OK. If you would be so kind as to confirm my concept.
I am testing Openfire for implementing in our company organization. I’m needing to have quite a few groups and some of the users will be in several groups.
I have my team leads that will also need to be in groups of their underlings (which are complised of a couple groups each). This should work and each group should see each other but the Team Lead group is not to be shared with their underlings. So I don’t allow the Team Lead group to be shared with the sub groups. This works fine as it should.
Now all of the underlings and Team Leads groups are all part of a larger group called Analysts. I don’t want Analysts that are not grouped into one of the underling groups to be able to see another user in another underling group so I should use the Packet Filtering to block Presence and Messages within the Analysts group (got this info from another post - answered by wroot).

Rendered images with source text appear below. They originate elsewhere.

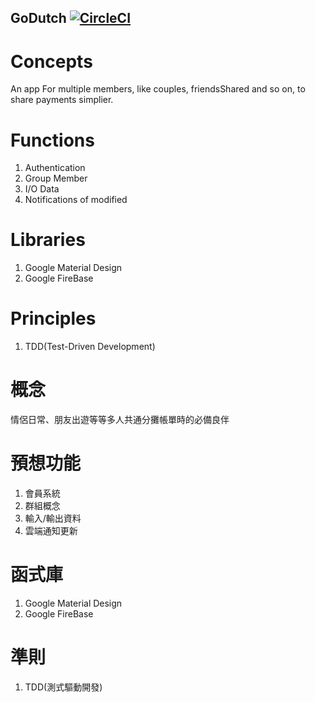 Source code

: ## GoDutch [![CircleCI](https://circleci.com/gh/mutant0113/Go_Dutch/tree/master.svg?style=svg&circle-token=df4e2d39d475be68cb20db3d76184f8b017d29a7)](https://circleci.com/gh/mutant0113/Go_Dutch/tree/master)
# Concepts
An app For multiple members, like couples, friendsShared and so on, to share payments simplier.
# Functions
1. Authentication
2. Group Member
3. I/O Data
4. Notifications of modified

# Libraries
1. Google Material Design
2. Google FireBase

# Principles 
1. TDD(Test-Driven Development)

# 概念
情侶日常、朋友出遊等等多人共通分攤帳單時的必備良伴

# 預想功能
1. 會員系統
2. 群組概念 
3. 輸入/輸出資料 
4. 雲端通知更新

# 函式庫  
1. Google Material Design
2. Google FireBase  

# 準則  
1. TDD(測式驅動開發)
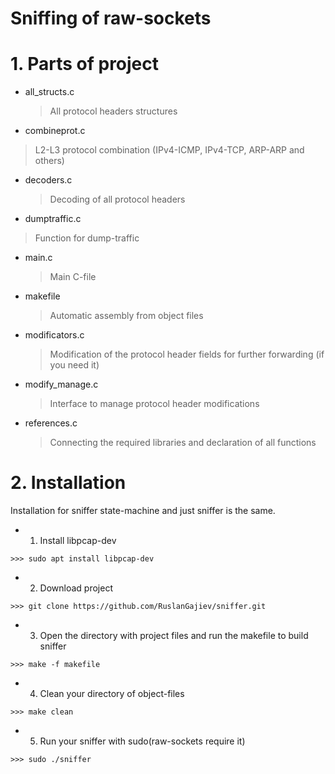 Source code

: # Sniffing of raw-sockets

# 1. Parts of project
+ all_structs.c
  >All protocol headers structures
 
+ combineprot.c
 >L2-L3 protocol combination (IPv4-ICMP, IPv4-TCP, ARP-ARP and others)
 
+ decoders.c
  >Decoding of all protocol headers
  
+ dumptraffic.c
 >Function for dump-traffic
  
+ main.c
  >Main C-file
  
+ makefile
  >Automatic assembly from object files
  
+ modificators.c
  >Modification of the protocol header fields for further forwarding (if you need it)
  
+ modify_manage.c
  >Interface to manage protocol header modifications
  
+ references.c
  >Connecting the required libraries and declaration of all functions
  
# 2. Installation
Installation for sniffer state-machine and just sniffer is the same.
+ 1. Install libpcap-dev
>
    >>> sudo apt install libpcap-dev

+ 2. Download project
>
    >>> git clone https://github.com/RuslanGajiev/sniffer.git

+ 3. Open the directory with project files and run the makefile to build sniffer
>
    >>> make -f makefile

+ 4. Clean your directory of object-files
>
    >>> make clean

+ 5. Run your sniffer with sudo(raw-sockets require it)
>
    >>> sudo ./sniffer

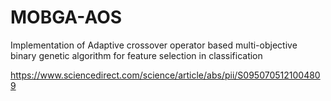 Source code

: # MOBGA-AOS
Implementation of Adaptive crossover operator based multi-objective binary genetic algorithm for feature selection in classification

https://www.sciencedirect.com/science/article/abs/pii/S0950705121004809
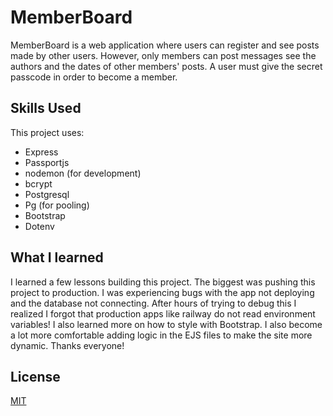 # MemberBoard

MemberBoard is a web application where users can register and see posts made by other users. However, only members can post messages see the authors and the dates of other members' posts. A user must give the secret passcode in order to become a member. 

## Skills Used

This project uses:
- Express
- Passportjs
- nodemon (for development)
- bcrypt
- Postgresql
- Pg (for pooling)
- Bootstrap
- Dotenv

## What I learned

I learned a few lessons building this project. The biggest was pushing this project to production. I was experiencing bugs with the app not deploying and the database not connecting. After hours of trying to debug this I realized I forgot that production apps like railway do not read environment variables! I also learned more on how to style with Bootstrap. I also become a lot more comfortable adding logic in the EJS files to make the site more dynamic. Thanks everyone!

## License

[MIT](https://choosealicense.com/licenses/mit/)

But I also will have a Management group that will need to broadcast and see the entire Analysts group. I don’t however want the Analysts to see the Management group. How do I block this as sharing contacts goes both ways. Can I setup a Packet Filter that will block Analysts from seeing the Management group? Will Management still be able to talk to the Analysts groups without issue?
Any info would be great.
It would be nice to see some implementation of one way contact sharing in a future release of Openfire. I could see it being very useful for the high ups to be able to contact a lower lifeform without worrying about the lower lifeforms pestering the executives.
I think this should be possible to achieve with the Packet Filter rule. Action: Drop, Type: Presence, From: Group, Source Group: Managers, To: Group, Destination Group: Analysts.
Though Packet Filter won’t hide users if you enable sharing. So Analysts will see Managers. They will jsut appear as offline to them. But after a while they can find out, that you can still message managers even if they appear as offline. So, no real solution here.
So I’d be better off just dropping the idea to have the collection type groups and deal with the smaller sets only.
I might then look into setting up the higher ups to have access to the Openfire interface to use the message to all users.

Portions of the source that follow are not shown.